En los últimos años, las grandes empresas tecnológicas, conocidas como Big Tech, han enfrentado crecientes desafíos debido a la implementación de la inteligencia artificial (IA) y la expansión de sus centros de datos. Estos factores han generado preocupaciones significativas en torno al empleo y al impacto ambiental, desencadenando movimientos sociales de protesta en diversas comunidades.
Despidos masivos impulsados por la adopción de la IA
La adopción acelerada de la IA ha llevado a una ola de despidos en el sector tecnológico. En el primer trimestre de 2026, se registraron 52.050 despidos en empresas tecnológicas de Estados Unidos, un aumento del 40% respecto al mismo período de 2025. Empresas como Oracle han liderado estos recortes, con estimaciones de entre 20.000 y 30.000 empleados afectados, redirigiendo recursos hacia inversiones en infraestructuras de IA con el objetivo de generar entre 8.000 y 10.000 millones de dólares en flujo de caja adicional.
Otras compañías como Meta, Amazon, Block, Salesforce, Autodesk y Pinterest también han reducido significativamente sus plantillas como parte de una transición hacia tecnologías de IA. En España, aunque el impacto ha sido menor, empresas como Ericsson, Amazon, Capgemini e Inetum han llevado a cabo recortes de personal.
Impacto de la IA en el mercado laboral y la productividad
La implementación de la IA no solo ha resultado en despidos, sino que también ha transformado el panorama laboral. Según un informe de Randstad Research y el Colegio Oficial de Ingenieros de Telecomunicación, se estima que la IA podría generar 1,61 millones de empleos hasta 2033, pero también provocar la desaparición de cerca de 2 millones, con una pérdida neta estimada de 400.000 puestos de trabajo.
Sin embargo, otros estudios sugieren que la IA está contribuyendo a aumentar la productividad y mejorar la valoración de los trabajadores por parte de las empresas. El ‘Barómetro global de la IA en el empleo 2025’, elaborado por PwC, revela que el número de empleos crece incluso en funciones tradicionalmente consideradas más fáciles de automatizar.
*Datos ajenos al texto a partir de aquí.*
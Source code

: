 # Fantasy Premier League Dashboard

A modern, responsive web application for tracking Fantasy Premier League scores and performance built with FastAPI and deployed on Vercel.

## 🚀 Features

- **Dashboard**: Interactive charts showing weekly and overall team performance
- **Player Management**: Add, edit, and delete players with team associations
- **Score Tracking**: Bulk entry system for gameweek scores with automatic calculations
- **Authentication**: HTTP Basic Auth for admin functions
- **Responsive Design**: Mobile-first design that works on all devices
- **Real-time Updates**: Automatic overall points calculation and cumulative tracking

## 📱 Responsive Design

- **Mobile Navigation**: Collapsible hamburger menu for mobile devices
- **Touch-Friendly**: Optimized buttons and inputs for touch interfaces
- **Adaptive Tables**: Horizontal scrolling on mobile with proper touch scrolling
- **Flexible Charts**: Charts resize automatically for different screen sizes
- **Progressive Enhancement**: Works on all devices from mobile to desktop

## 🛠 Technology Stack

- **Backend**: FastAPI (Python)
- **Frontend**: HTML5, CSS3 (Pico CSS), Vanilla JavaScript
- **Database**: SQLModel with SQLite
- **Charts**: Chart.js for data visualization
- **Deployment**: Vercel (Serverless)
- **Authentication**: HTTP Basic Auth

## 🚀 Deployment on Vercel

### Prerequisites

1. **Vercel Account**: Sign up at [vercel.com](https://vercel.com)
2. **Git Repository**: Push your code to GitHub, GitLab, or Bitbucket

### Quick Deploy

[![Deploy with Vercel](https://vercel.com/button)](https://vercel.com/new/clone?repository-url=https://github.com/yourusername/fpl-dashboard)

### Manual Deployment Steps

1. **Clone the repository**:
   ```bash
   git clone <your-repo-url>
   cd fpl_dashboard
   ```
Resistencia comunitaria a la expansión de centros de datos
La rápida expansión de los centros de datos de las Big Tech ha encontrado una fuerte oposición en diversas comunidades. En Monterey Park, California, un movimiento ciudadano logró que el Ayuntamiento aprobara una moratoria de 45 días para estudiar una prohibición permanente de un gigantesco centro de datos.
De manera similar, en Aragón, España, un frente compuesto por ecologistas, movimientos vecinales y científicos ha recurrido al Tribunal Superior de Justicia para frenar la instalación de un nuevo centro de datos de Amazon.
Preocupaciones ambientales y sociales asociadas a los centros de datos
Los centros de datos requieren grandes cantidades de energía y agua, lo que genera preocupaciones ambientales significativas. Según un artículo de la Harvard Gazette, más de 4.000 centros de datos están en funcionamiento en Estados Unidos, con otros 3.000 en planificación o construcción. Esta expansión ha llevado a un aumento en las tarifas eléctricas y al uso intensivo de recursos hídricos, afectando a las comunidades locales.
Además, la falta de beneficios directos para las comunidades ha generado descontento. Los residentes a menudo no experimentan mejoras en el acceso a tecnologías o servicios, mientras enfrentan las externalidades negativas de estos proyectos.
Propuestas para mitigar el impacto de la IA y los centros de datos
Para abordar los desafíos asociados con la IA y la expansión de los centros de datos, se han propuesto diversas medidas. El legislador de Nueva York, Alex Bores, ha presentado el plan «dividendo de la IA», que incluye un impuesto al uso de la tecnología cuando esta reemplace trabajo humano y la obtención de participaciones estatales en empresas tecnológicas que se beneficien significativamente de la automatización.
Además, se enfatiza la necesidad de fortalecer la participación de los trabajadores a través de sindicatos y la negociación colectiva para garantizar que la implementación de la IA beneficie a todos los sectores de la sociedad.
Perspectivas futuras y desafíos pendientes
A medida que las Big Tech continúan expandiendo sus capacidades en IA y centros de datos, es crucial equilibrar la innovación tecnológica con la responsabilidad social y ambiental. La implementación de políticas que mitiguen los efectos negativos en el empleo y el medio ambiente será fundamental para garantizar un desarrollo sostenible y equitativo en la era digital.